● What you are asked to do
Please retype the records below exactly, omitting any images.

● Material for the task
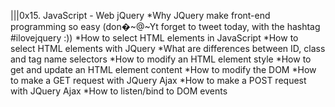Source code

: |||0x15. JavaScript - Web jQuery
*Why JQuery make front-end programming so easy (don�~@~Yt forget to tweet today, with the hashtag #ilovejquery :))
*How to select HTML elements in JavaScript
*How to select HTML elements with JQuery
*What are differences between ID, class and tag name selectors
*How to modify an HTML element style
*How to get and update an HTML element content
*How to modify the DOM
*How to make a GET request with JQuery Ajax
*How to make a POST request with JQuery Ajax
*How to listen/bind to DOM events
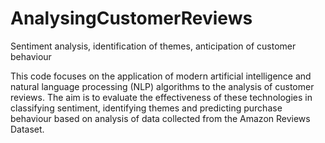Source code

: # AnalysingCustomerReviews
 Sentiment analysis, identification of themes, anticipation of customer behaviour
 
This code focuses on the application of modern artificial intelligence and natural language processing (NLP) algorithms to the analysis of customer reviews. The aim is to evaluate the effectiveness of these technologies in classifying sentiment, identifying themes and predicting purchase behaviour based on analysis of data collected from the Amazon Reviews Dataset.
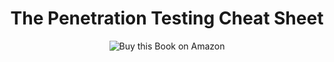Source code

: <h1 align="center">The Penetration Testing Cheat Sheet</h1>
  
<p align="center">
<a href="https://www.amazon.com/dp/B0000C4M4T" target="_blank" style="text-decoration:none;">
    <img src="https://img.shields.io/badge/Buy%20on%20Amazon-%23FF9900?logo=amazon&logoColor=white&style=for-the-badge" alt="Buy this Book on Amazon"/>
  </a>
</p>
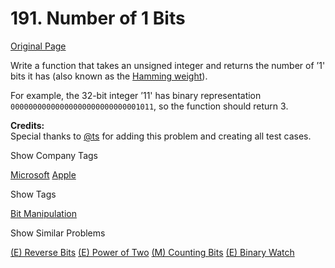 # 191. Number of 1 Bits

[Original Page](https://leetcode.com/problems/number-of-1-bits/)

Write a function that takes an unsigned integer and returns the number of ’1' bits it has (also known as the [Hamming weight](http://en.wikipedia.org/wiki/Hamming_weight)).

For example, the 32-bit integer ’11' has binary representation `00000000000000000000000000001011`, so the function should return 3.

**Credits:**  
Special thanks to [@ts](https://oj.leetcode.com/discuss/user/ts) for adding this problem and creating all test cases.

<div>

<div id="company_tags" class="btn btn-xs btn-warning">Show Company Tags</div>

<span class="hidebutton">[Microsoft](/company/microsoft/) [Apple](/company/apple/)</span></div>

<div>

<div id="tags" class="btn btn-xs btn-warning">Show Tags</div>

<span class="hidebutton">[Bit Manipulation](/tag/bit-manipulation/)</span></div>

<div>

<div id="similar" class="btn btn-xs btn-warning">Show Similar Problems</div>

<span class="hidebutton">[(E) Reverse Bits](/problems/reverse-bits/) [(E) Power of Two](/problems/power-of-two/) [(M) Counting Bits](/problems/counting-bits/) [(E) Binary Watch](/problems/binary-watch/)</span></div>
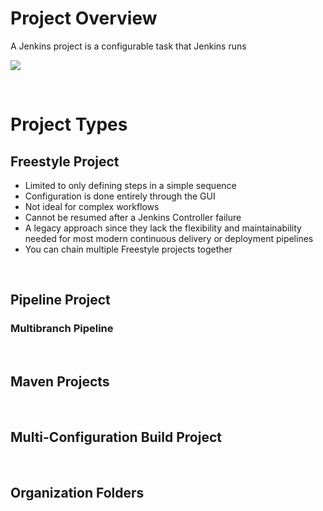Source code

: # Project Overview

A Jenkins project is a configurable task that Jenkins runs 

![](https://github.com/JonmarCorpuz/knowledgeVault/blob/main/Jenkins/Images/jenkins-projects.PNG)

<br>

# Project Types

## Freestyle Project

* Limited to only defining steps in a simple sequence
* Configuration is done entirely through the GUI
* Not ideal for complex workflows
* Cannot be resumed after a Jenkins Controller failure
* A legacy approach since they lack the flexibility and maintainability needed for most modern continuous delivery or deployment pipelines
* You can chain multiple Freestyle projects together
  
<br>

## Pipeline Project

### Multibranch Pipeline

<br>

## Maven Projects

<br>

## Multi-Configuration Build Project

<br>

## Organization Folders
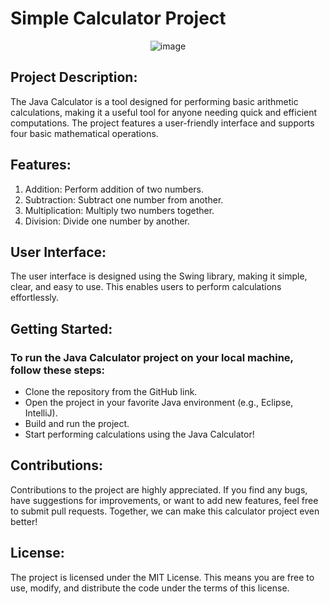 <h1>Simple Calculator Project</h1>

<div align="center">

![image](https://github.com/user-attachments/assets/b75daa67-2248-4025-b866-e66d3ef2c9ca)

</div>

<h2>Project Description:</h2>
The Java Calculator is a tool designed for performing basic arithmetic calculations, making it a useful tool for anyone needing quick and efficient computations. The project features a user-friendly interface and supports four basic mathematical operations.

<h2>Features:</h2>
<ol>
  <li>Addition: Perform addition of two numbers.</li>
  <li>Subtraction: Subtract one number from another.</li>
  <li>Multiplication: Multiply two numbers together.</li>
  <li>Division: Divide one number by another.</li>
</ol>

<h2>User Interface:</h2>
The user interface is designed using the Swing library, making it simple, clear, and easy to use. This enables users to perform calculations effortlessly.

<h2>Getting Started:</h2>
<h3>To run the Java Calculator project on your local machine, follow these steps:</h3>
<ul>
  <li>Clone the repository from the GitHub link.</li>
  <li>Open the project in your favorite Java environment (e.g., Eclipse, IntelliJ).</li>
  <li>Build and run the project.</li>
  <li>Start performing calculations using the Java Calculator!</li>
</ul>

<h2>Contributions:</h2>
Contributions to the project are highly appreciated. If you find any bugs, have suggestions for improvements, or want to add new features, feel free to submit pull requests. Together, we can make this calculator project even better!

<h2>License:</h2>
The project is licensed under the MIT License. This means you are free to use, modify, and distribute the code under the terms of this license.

● Solution to this problem
Source code

: |||0x15. JavaScript - Web jQuery
*Why JQuery make front-end programming so easy (don�~@~Yt forget to tweet today, with the hashtag #ilovejquery :))
*How to select HTML elements in JavaScript
*How to select HTML elements with JQuery
*What are differences between ID, class and tag name selectors
*How to modify an HTML element style
*How to get and update an HTML element content
*How to modify the DOM
*How to make a GET request with JQuery Ajax
*How to make a POST request with JQuery Ajax
*How to listen/bind to DOM events
Source code

: # AnalysingCustomerReviews
 Sentiment analysis, identification of themes, anticipation of customer behaviour
 
This code focuses on the application of modern artificial intelligence and natural language processing (NLP) algorithms to the analysis of customer reviews. The aim is to evaluate the effectiveness of these technologies in classifying sentiment, identifying themes and predicting purchase behaviour based on analysis of data collected from the Amazon Reviews Dataset.
Source code

: <h1 align="center">The Penetration Testing Cheat Sheet</h1>
  
<p align="center">
<a href="https://www.amazon.com/dp/B0000C4M4T" target="_blank" style="text-decoration:none;">
    <img src="https://img.shields.io/badge/Buy%20on%20Amazon-%23FF9900?logo=amazon&logoColor=white&style=for-the-badge" alt="Buy this Book on Amazon"/>
  </a>
</p>
 # 191. Number of 1 Bits

[Original Page](https://leetcode.com/problems/number-of-1-bits/)

Write a function that takes an unsigned integer and returns the number of ’1' bits it has (also known as the [Hamming weight](http://en.wikipedia.org/wiki/Hamming_weight)).

For example, the 32-bit integer ’11' has binary representation `00000000000000000000000000001011`, so the function should return 3.

**Credits:**  
Special thanks to [@ts](https://oj.leetcode.com/discuss/user/ts) for adding this problem and creating all test cases.

<div>

<div id="company_tags" class="btn btn-xs btn-warning">Show Company Tags</div>

<span class="hidebutton">[Microsoft](/company/microsoft/) [Apple](/company/apple/)</span></div>

<div>

<div id="tags" class="btn btn-xs btn-warning">Show Tags</div>

<span class="hidebutton">[Bit Manipulation](/tag/bit-manipulation/)</span></div>

<div>

<div id="similar" class="btn btn-xs btn-warning">Show Similar Problems</div>

<span class="hidebutton">[(E) Reverse Bits](/problems/reverse-bits/) [(E) Power of Two](/problems/power-of-two/) [(M) Counting Bits](/problems/counting-bits/) [(E) Binary Watch](/problems/binary-watch/)</span></div>
Source code

: # Project Overview

A Jenkins project is a configurable task that Jenkins runs 

![](https://github.com/JonmarCorpuz/knowledgeVault/blob/main/Jenkins/Images/jenkins-projects.PNG)

<br>

# Project Types

## Freestyle Project

* Limited to only defining steps in a simple sequence
* Configuration is done entirely through the GUI
* Not ideal for complex workflows
* Cannot be resumed after a Jenkins Controller failure
* A legacy approach since they lack the flexibility and maintainability needed for most modern continuous delivery or deployment pipelines
* You can chain multiple Freestyle projects together
  
<br>

## Pipeline Project

### Multibranch Pipeline

<br>

## Maven Projects

<br>

## Multi-Configuration Build Project

<br>

## Organization Folders
 <h1>Simple Calculator Project</h1>

<div align="center">

![image](https://github.com/user-attachments/assets/b75daa67-2248-4025-b866-e66d3ef2c9ca)

</div>

<h2>Project Description:</h2>
The Java Calculator is a tool designed for performing basic arithmetic calculations, making it a useful tool for anyone needing quick and efficient computations. The project features a user-friendly interface and supports four basic mathematical operations.

<h2>Features:</h2>
<ol>
  <li>Addition: Perform addition of two numbers.</li>
  <li>Subtraction: Subtract one number from another.</li>
  <li>Multiplication: Multiply two numbers together.</li>
  <li>Division: Divide one number by another.</li>
</ol>

<h2>User Interface:</h2>
The user interface is designed using the Swing library, making it simple, clear, and easy to use. This enables users to perform calculations effortlessly.

<h2>Getting Started:</h2>
<h3>To run the Java Calculator project on your local machine, follow these steps:</h3>
<ul>
  <li>Clone the repository from the GitHub link.</li>
  <li>Open the project in your favorite Java environment (e.g., Eclipse, IntelliJ).</li>
  <li>Build and run the project.</li>
  <li>Start performing calculations using the Java Calculator!</li>
</ul>

<h2>Contributions:</h2>
Contributions to the project are highly appreciated. If you find any bugs, have suggestions for improvements, or want to add new features, feel free to submit pull requests. Together, we can make this calculator project even better!

<h2>License:</h2>
The project is licensed under the MIT License. This means you are free to use, modify, and distribute the code under the terms of this license.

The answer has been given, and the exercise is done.